Bitcoin Miner IREN Acquires Cloud Platform Mirantis for $625M to Complete AI Infrastructure Stack
IREN Limited (NASDAQ: IREN) is acquiring Mirantis, the Kubernetes-native cloud infrastructure firm with 1,500+ enterprise customers and NVIDIA AI Cloud Ready ISV status, in a $625 million all-stock deal — completing its transformation from Bitcoin miner to full-stack AI cloud platform.
IREN Limited (NASDAQ: IREN), the Australian-founded infrastructure company that began as a Bitcoin miner before pivoting aggressively toward AI data centers, announced on May 5 that it will acquire Mirantis — the Kubernetes-native cloud infrastructure and enterprise support platform — in an all-stock deal valued at approximately $625 million at signing. Mirantis brings 1,500+ enterprise customers globally, deep Kubernetes and cloud orchestration expertise, and NVIDIA AI Cloud Ready Initiative founding ISV partner status to IREN's existing GPU data center portfolio. Mirantis will operate as a standalone subsidiary post-close, continuing to serve its existing customer base while expanding IREN's managed AI cloud offering.

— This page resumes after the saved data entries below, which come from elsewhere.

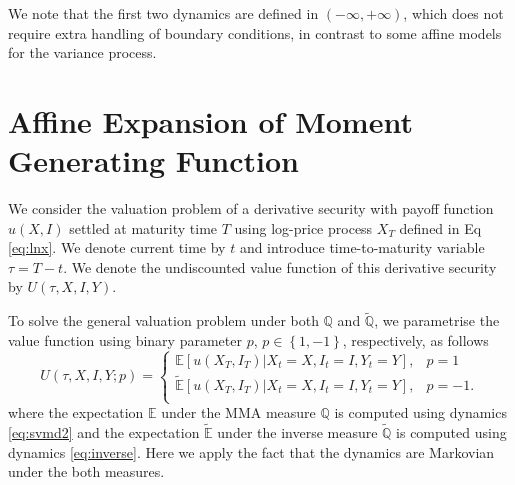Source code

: \documentclass[pdftex,11pt,a4paper] {article}
\begin{document}
We note that the first two dynamics are defined in $(-\infty, +\infty)$, which does not require extra handling of boundary conditions, in contrast to some affine models for the variance process. 








\section{Affine Expansion of Moment Generating Function}\label{sec:affine_expansion}

We consider the valuation problem of a derivative security with payoff function $u(X,I)$ settled at maturity time $T$ using log-price process $X_{T}$ defined in Eq \eqref{eq:lnx}. We denote current time by $t$ and introduce time-to-maturity variable $\tau=T-t$. We denote the undiscounted value function of this derivative security by $U(\tau,X,I,Y)$.

To solve the general valuation problem under both $\mathbb{Q}$ and $\tilde{\mathbb{Q}}$, we parametrise the value function using binary parameter $p$, $p\in\left\{1,-1\right\}$, respectively, as follows
\begin{equation} \label{eq:val}
U(\tau,X,I,Y; p) = 
\begin{cases}
\mathbb{E}[u(X_T,I_T)\left.\right|X_t=X, I_t=I, Y_t=Y], & p=1\\
\tilde{\mathbb{E}}[u(X_T,I_T)\left.\right|X_t=X, I_t=I, Y_t=Y], & p=-1.\\
\end{cases}
\end{equation}
where the expectation $\mathbb{E}$ under the MMA measure $\mathbb{Q}$ is computed using  dynamics \eqref{eq:svmd2} and the expectation $\tilde{\mathbb{E}}$ under the inverse measure $\tilde{\mathbb{Q}}$ is computed using dynamics \eqref{eq:inverse}. Here we apply the fact that the dynamics are Markovian under the both measures.
\end{document}
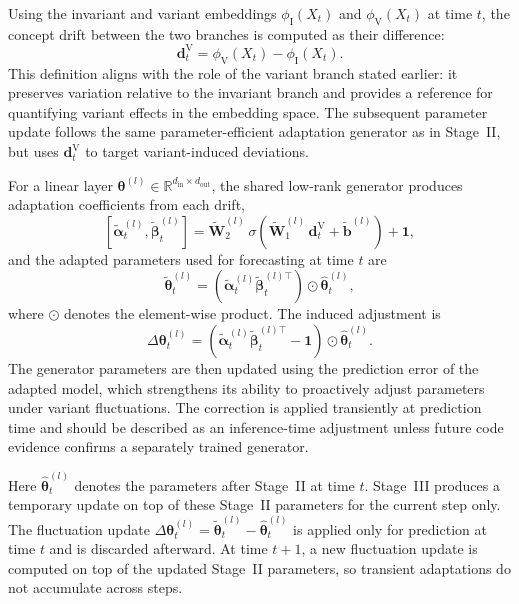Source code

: ﻿\documentclass[journal]{IEEEtran}
\DeclareRobustCommand{\oldtext}[1]{{\color{revisionred}#1}}
\DeclareRobustCommand{\newtext}[1]{{\color{revisionblue}#1}}
\DeclareRobustCommand{\why}[1]{{\color{revisionblue}{\footnotesize (#1)}}}
\DeclareRobustCommand{\rw}[3]{\oldtext{#1} \newtext{#2}\why{#3}}
\begin{document}
Using the invariant and variant embeddings $\phi_{\mathrm{I}}(X_t)$ and $\phi_{\mathrm{V}}(X_t)$ at time $t$, the concept drift between the two branches is computed as their difference:
\begin{equation}
\mathbf{d}^{\mathrm{V}}_t=\phi_{\mathrm{V}}(X_t)-\phi_{\mathrm{I}}(X_t).
\end{equation}
This definition aligns with the role of the variant branch stated earlier: it preserves variation relative to the invariant branch and provides a reference for quantifying variant effects in the embedding space. The subsequent parameter update follows the same parameter-efficient adaptation generator as in Stage~II, but uses $\mathbf{d}^{\mathrm{V}}_t$ to target variant-induced deviations.

For a linear layer $\boldsymbol{\theta}^{(l)}\in\mathbb{R}^{d_{\mathrm{in}}\times d_{\mathrm{out}}}$, the shared low-rank generator produces adaptation coefficients from each drift,
\begin{equation}
\left[\tilde{\boldsymbol{\alpha}}^{(l)}_t,\tilde{\boldsymbol{\beta}}^{(l)}_t\right]
=\tilde{\mathbf{W}}^{(l)}_2\,\sigma\!\left(\tilde{\mathbf{W}}^{(l)}_1\,\mathbf{d}^{\mathrm{V}}_t+\tilde{\mathbf{b}}^{(l)}\right)+\mathbf{1},
\end{equation}
and the adapted parameters used for forecasting at time $t$ are
\begin{equation}
\tilde{{\boldsymbol{\theta}}}^{(l)}_t=\left(\tilde{\boldsymbol{\alpha}}^{(l)}_t\tilde{\boldsymbol{\beta}}^{(l)\top}_t\right)\odot \widehat{\boldsymbol{\theta}}^{(l)}_t,
\end{equation}
where $\odot$ denotes the element-wise product. The induced adjustment is
\begin{equation}
\Delta\boldsymbol{\theta}^{(l)}_t=\left(\tilde{\boldsymbol{\alpha}}^{(l)}_t\tilde{\boldsymbol{\beta}}^{(l)\top}_t-\mathbf{1}\right)\odot \widehat{\boldsymbol{\theta}}^{(l)}_t.
\end{equation}
\rw{The generator parameters are then updated using the prediction error of the adapted model, which strengthens its ability to proactively adjust parameters under variant fluctuations.}{The correction is applied transiently at prediction time and should be described as an inference-time adjustment unless future code evidence confirms a separately trained generator.}{修正方法描述与实现证据不一致的问题。} 

Here $\widehat{\boldsymbol{\theta}}^{(l)}_t$ denotes the parameters after Stage~II at time $t$. Stage~III produces a temporary update on top of these Stage~II parameters for the current step only. The fluctuation update $\Delta\boldsymbol{\theta}^{(l)}_t=\tilde{\boldsymbol{\theta}}^{(l)}_t-\widehat{\boldsymbol{\theta}}^{(l)}_t$ is applied only for prediction at time $t$ and is discarded afterward. At time $t+1$, a new fluctuation update is computed on top of the updated Stage~II parameters, so transient adaptations do not accumulate across steps.
\end{document}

From Bitcoin Mining to AI Cloud: IREN's Transformation Timeline
IREN was founded in Australia in 2019 as Iris Energy, initially focused on Bitcoin mining using renewable energy. The company listed on NASDAQ in 2021 and built data centers in Canada and Texas optimized for low-cost, low-carbon Bitcoin mining. As Bitcoin mining margins compressed during the 2022–2024 bear market, IREN began a strategic reorientation: the same data center real estate, power infrastructure, and cooling systems that run Bitcoin ASICs can be repurposed to host GPU clusters for AI inference and training workloads — with substantially higher revenue per kilowatt than mining.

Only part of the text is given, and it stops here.